Could you return only the lines that run from the line with "d_para = sys.argv[2]" through the final line of the data, exactly as they stand?

• [Data in this exercise]:
══════

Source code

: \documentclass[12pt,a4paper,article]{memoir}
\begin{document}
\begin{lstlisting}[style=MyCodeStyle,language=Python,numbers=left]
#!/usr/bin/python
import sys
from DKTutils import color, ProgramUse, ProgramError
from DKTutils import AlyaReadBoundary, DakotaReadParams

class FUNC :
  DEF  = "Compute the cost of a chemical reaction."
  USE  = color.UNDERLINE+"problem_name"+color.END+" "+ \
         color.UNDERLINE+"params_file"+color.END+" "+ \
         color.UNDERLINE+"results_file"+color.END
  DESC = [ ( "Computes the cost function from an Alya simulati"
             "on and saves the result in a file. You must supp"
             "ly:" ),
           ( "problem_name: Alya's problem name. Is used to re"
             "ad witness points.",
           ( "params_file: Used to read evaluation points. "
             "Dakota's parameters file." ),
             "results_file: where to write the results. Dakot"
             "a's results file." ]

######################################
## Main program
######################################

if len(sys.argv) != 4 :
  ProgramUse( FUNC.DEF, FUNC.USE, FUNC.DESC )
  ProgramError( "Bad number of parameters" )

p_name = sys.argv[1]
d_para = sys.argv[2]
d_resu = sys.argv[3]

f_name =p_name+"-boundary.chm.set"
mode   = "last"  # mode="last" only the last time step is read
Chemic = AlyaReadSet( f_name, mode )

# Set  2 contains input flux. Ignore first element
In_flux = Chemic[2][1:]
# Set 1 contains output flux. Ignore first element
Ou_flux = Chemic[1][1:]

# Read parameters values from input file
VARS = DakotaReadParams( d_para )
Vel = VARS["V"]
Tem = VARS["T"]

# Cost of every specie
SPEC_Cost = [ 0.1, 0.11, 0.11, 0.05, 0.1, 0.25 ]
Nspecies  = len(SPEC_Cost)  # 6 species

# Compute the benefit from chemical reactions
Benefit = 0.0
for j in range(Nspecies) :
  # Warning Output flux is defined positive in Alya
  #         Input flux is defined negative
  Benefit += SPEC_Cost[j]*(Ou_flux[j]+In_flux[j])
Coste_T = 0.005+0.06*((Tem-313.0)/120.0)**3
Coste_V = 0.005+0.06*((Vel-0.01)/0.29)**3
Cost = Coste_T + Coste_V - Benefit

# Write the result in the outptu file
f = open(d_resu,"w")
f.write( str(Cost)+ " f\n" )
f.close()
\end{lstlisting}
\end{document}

══════

• [Exercise solution]:
d_para = sys.argv[2]
d_resu = sys.argv[3]

f_name =p_name+"-boundary.chm.set"
mode   = "last"  # mode="last" only the last time step is read
Chemic = AlyaReadSet( f_name, mode )

# Set  2 contains input flux. Ignore first element
In_flux = Chemic[2][1:]
# Set 1 contains output flux. Ignore first element
Ou_flux = Chemic[1][1:]

# Read parameters values from input file
VARS = DakotaReadParams( d_para )
Vel = VARS["V"]
Tem = VARS["T"]

# Cost of every specie
SPEC_Cost = [ 0.1, 0.11, 0.11, 0.05, 0.1, 0.25 ]
Nspecies  = len(SPEC_Cost)  # 6 species

# Compute the benefit from chemical reactions
Benefit = 0.0
for j in range(Nspecies) :
  # Warning Output flux is defined positive in Alya
  #         Input flux is defined negative
  Benefit += SPEC_Cost[j]*(Ou_flux[j]+In_flux[j])
Coste_T = 0.005+0.06*((Tem-313.0)/120.0)**3
Coste_V = 0.005+0.06*((Vel-0.01)/0.29)**3
Cost = Coste_T + Coste_V - Benefit

# Write the result in the outptu file
f = open(d_resu,"w")
f.write( str(Cost)+ " f\n" )
f.close()
\end{lstlisting}
\end{document}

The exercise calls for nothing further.